Page 56 of Death Match

“Hold on to me,” I yelled at her. In my chest, my hear felt like it was breaking in two. I couldn’t let her drop to her death. How could she even ask that of me?

Her smile continued to tug at the corner of her mouth. She knew her fate, and she had accepted it. “It’s okay, Jade,” she repeated. “Save him.”

Angry tears burned my eyes. This couldn’t be happening. I had to save them both. I had to…

“Save him,” she whispered. Then, she closed her eyes and fully let go of my hand.

“No!” I watched as she fell, the wind tossing up her hair and clothes. The entire time, there was a serene expression on her face, and it wasn’t long before the mist swallowed her up completely.

“Save him.”Her last words to me.

“I-I will…” I choked back, the anguish of losing her too great to process in the moment. I clutched Zach closer to my chest, making sure he was still safe in my shirt, and listened. All I heard was the roar of the tumultuous but unseen waters below. No splash. No thud. No cries. But my heart knew the truth.

She was gone.

Ripping my gaze off the mist, I continued up the bridge, using the planks like a ladder, with Zach tucked into my shirt. Like before, he seemed to be enjoying the constant swaying motion as I climbed, and it took everything in me to focus on getting him out of the gorge instead of losing his mother. It was hard enough when Kay’s face kept resurfacing and my heart kept seizing, but I couldn’t break down. Not yet. Not when getting Zach to safety had to be my number one priority.

One foot in front of the other. That was all I needed to do right now. One foot in front of the other. Keep moving. Don’t look back.

The moment we reached the cliff and I pulled us up onto solid ground, I carefully took Zach out from under my shirt and held him in my arms. On my knees, I stared down at his tiny face and big brown eyes, seeing my friend in so many of his features. He stared back at me, slight confusion in his eyes, as though he wasn’t quite sure why I was watching at him so openly. Tears accumulated in my eyes, but I tried to blink them away. As silly as it sounded, I didn’t want him to worry.

I couldn’t help it then. The tears just started flowing; the sobs wracking through my chest and making me choke and hiccup. My entire body shook from the force of them. I wanted to be strong for him, but I couldn’t. If Kay were here, she’d be strong. She’d be bubbly and positive, even in the bleakest of moments.

Me? I was a blubbering, helpless mess.

I felt like I was dying. No this was worse than dying. I was a pro at dying now. This was worse. Like being ripped apart piece by piece. It was complete agony, emptiness, and guilt all rolled into one terrible feeling.

I stayed like that for a long time, unable to control myself or the pain ripping through me. But when I finally peeled my eyes open again and stared down at Zach still in my arms, Kay’s voice replayed in my mind.

“It’s okay… You can let go… Save him… Save Zach…”

And I had. I had saved him. But it still didn’t feel like it had been enough.

If only I could have saved her, too.

I’m so sorry, Kay.

Still in my arms, Zach reached up and his little fingers grabbed my chin. I sniffed and smiled through my tears. Despite everything Kay and Laurence had been through to have him, he was really perfect in every way. He cooed and my heart melted. To think, I might have never heard that sound again.

A true little miracle.

“Don’t worry,” I whispered to him, my voice hoarse from all the crying. I wasn’t sure if I was doing it right, if I was saying the right thing. I tried to think of what Kay might do in this situation. I was no mom, by any means. I didn’t know what having a baby entailed. But please let me do this one thing right. I owed it to my friend. “I’m here. I got you.”

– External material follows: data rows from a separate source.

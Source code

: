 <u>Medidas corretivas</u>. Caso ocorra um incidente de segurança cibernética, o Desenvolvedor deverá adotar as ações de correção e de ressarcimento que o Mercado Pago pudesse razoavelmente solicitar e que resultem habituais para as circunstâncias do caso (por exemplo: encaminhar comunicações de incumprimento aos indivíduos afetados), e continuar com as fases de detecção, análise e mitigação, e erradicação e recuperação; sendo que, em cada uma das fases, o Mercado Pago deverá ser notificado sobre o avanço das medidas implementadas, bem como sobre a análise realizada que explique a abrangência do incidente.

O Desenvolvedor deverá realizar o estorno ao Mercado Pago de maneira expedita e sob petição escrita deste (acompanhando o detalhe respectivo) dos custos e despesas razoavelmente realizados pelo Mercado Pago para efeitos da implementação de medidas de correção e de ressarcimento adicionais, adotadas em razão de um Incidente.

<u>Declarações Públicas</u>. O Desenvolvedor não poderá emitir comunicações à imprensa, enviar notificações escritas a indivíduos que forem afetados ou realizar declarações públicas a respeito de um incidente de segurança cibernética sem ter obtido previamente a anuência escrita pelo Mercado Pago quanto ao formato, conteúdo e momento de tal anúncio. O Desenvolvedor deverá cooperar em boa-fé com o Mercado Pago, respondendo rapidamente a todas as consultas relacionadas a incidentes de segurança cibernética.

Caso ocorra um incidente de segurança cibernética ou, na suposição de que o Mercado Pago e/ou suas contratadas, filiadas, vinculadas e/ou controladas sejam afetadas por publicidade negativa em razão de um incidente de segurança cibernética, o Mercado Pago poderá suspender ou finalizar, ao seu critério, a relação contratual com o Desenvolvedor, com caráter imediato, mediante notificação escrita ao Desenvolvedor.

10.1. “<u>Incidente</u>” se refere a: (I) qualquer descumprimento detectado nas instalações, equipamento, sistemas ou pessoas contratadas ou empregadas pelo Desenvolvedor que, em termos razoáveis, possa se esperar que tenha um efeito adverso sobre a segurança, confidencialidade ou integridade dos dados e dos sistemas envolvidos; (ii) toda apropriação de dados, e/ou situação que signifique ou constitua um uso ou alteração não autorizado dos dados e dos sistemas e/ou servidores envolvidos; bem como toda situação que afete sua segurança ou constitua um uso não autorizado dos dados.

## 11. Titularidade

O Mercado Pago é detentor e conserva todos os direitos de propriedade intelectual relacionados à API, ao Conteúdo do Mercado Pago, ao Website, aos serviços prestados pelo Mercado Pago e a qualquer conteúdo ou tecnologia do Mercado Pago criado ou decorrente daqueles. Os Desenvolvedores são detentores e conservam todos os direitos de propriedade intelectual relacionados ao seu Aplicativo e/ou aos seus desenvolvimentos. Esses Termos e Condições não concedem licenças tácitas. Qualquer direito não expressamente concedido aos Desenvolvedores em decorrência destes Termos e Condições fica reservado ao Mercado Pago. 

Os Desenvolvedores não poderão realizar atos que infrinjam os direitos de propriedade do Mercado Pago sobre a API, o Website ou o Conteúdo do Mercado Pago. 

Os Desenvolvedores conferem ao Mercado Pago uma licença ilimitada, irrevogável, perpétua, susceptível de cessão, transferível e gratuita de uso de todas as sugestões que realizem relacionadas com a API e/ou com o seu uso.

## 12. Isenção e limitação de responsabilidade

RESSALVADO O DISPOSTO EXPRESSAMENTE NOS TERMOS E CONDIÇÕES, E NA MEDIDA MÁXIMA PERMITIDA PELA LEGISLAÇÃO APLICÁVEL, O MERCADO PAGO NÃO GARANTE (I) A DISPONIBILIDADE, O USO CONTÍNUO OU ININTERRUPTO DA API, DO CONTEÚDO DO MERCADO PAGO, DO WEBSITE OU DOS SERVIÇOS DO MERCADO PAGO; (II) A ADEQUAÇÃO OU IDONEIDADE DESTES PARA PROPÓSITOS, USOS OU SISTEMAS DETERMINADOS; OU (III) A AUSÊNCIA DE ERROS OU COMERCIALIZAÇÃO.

Zach babbled happily, blissfully unaware of the tragedy that had just occurred. That made my heart break even more.

“Save him.”Kay’s voice floated to my ears again, making my chest pinch with agony.

I will,I promised her silently.Whatever it takes.

I let out a slow, shaky breath. I needed to carry on. I still needed to move. Shifting to stand, I realized my promise would extend beyond this moment. To save Zach—truly save him—I’d have to win this war and stop the apocalypse. I’d have to beat these Trials. I’d have to become an Archangel. I’d have to save the world.

And that was just what I was going to do.

Suddenly, the weight in my arms lightened, and baby Zach’s form started to fade away. Terrified, I grasped at the air, trying to hold onto him, but in a blink of an eye, he was gone.

“What? No—”

That’s when the familiar gray fog began to creep along the ground, rising up and surrounding me. Signaling the end of my third Trial.